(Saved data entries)

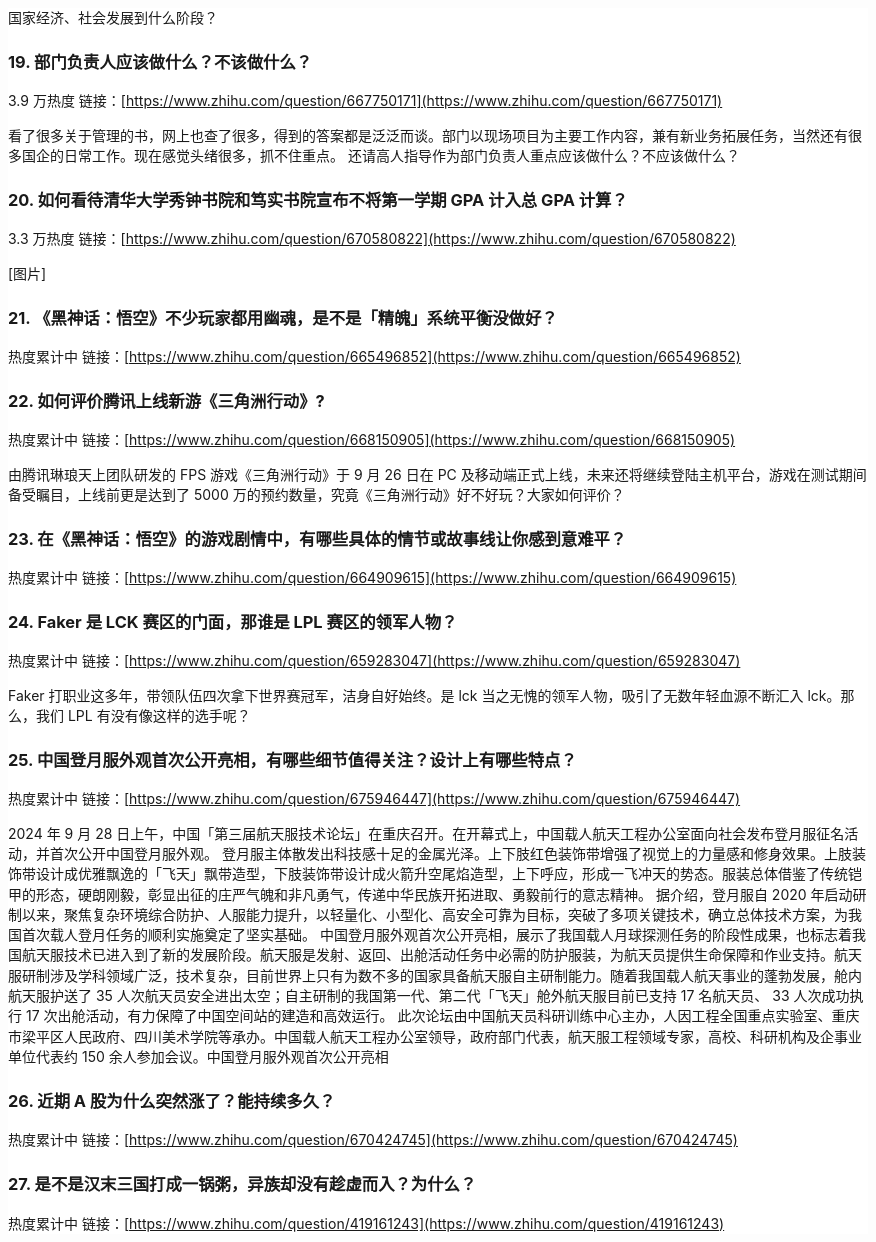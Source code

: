 国家经济、社会发展到什么阶段？

### 19. 部门负责人应该做什么？不该做什么？
3.9 万热度 链接：[https://www.zhihu.com/question/667750171](https://www.zhihu.com/question/667750171)

看了很多关于管理的书，网上也查了很多，得到的答案都是泛泛而谈。部门以现场项目为主要工作内容，兼有新业务拓展任务，当然还有很多国企的日常工作。现在感觉头绪很多，抓不住重点。 还请高人指导作为部门负责人重点应该做什么？不应该做什么？

### 20. 如何看待清华大学秀钟书院和笃实书院宣布不将第一学期 GPA 计入总 GPA 计算？
3.3 万热度 链接：[https://www.zhihu.com/question/670580822](https://www.zhihu.com/question/670580822)

[图片]

### 21. 《黑神话：悟空》不少玩家都用幽魂，是不是「精魄」系统平衡没做好？
热度累计中 链接：[https://www.zhihu.com/question/665496852](https://www.zhihu.com/question/665496852)



### 22. 如何评价腾讯上线新游《三角洲行动》?
热度累计中 链接：[https://www.zhihu.com/question/668150905](https://www.zhihu.com/question/668150905)

由腾讯琳琅天上团队研发的 FPS 游戏《三角洲行动》于 9 月 26 日在 PC 及移动端正式上线，未来还将继续登陆主机平台，游戏在测试期间备受瞩目，上线前更是达到了 5000 万的预约数量，究竟《三角洲行动》好不好玩？大家如何评价？

### 23. 在《黑神话：悟空》的游戏剧情中，有哪些具体的情节或故事线让你感到意难平？
热度累计中 链接：[https://www.zhihu.com/question/664909615](https://www.zhihu.com/question/664909615)



### 24. Faker 是 LCK 赛区的门面，那谁是 LPL 赛区的领军人物？
热度累计中 链接：[https://www.zhihu.com/question/659283047](https://www.zhihu.com/question/659283047)

Faker 打职业这多年，带领队伍四次拿下世界赛冠军，洁身自好始终。是 lck 当之无愧的领军人物，吸引了无数年轻血源不断汇入 lck。那么，我们 LPL 有没有像这样的选手呢？

### 25. 中国登月服外观首次公开亮相，有哪些细节值得关注？设计上有哪些特点？
热度累计中 链接：[https://www.zhihu.com/question/675946447](https://www.zhihu.com/question/675946447)

2024 年 9 月 28 日上午，中国「第三届航天服技术论坛」在重庆召开。在开幕式上，中国载人航天工程办公室面向社会发布登月服征名活动，并首次公开中国登月服外观。 登月服主体散发出科技感十足的金属光泽。上下肢红色装饰带增强了视觉上的力量感和修身效果。上肢装饰带设计成优雅飘逸的「飞天」飘带造型，下肢装饰带设计成火箭升空尾焰造型，上下呼应，形成一飞冲天的势态。服装总体借鉴了传统铠甲的形态，硬朗刚毅，彰显出征的庄严气魄和非凡勇气，传递中华民族开拓进取、勇毅前行的意志精神。 据介绍，登月服自 2020 年启动研制以来，聚焦复杂环境综合防护、人服能力提升，以轻量化、小型化、高安全可靠为目标，突破了多项关键技术，确立总体技术方案，为我国首次载人登月任务的顺利实施奠定了坚实基础。 中国登月服外观首次公开亮相，展示了我国载人月球探测任务的阶段性成果，也标志着我国航天服技术已进入到了新的发展阶段。航天服是发射、返回、出舱活动任务中必需的防护服装，为航天员提供生命保障和作业支持。航天服研制涉及学科领域广泛，技术复杂，目前世界上只有为数不多的国家具备航天服自主研制能力。随着我国载人航天事业的蓬勃发展，舱内航天服护送了 35 人次航天员安全进出太空；自主研制的我国第一代、第二代「飞天」舱外航天服目前已支持 17 名航天员、 33 人次成功执行 17 次出舱活动，有力保障了中国空间站的建造和高效运行。 此次论坛由中国航天员科研训练中心主办，人因工程全国重点实验室、重庆市梁平区人民政府、四川美术学院等承办。中国载人航天工程办公室领导，政府部门代表，航天服工程领域专家，高校、科研机构及企事业单位代表约 150 余人参加会议。中国登月服外观首次公开亮相

### 26. 近期 A 股为什么突然涨了？能持续多久？
热度累计中 链接：[https://www.zhihu.com/question/670424745](https://www.zhihu.com/question/670424745)



### 27. 是不是汉末三国打成一锅粥，异族却没有趁虚而入？为什么？
热度累计中 链接：[https://www.zhihu.com/question/419161243](https://www.zhihu.com/question/419161243)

• _YOUR OBJECTIVE_: Wherever the word "中国登月服外观首次公开亮相" appears in a line of the records, count that line. Say how many there are, with no other words.

• _EXERCISE SOLUTION_: 2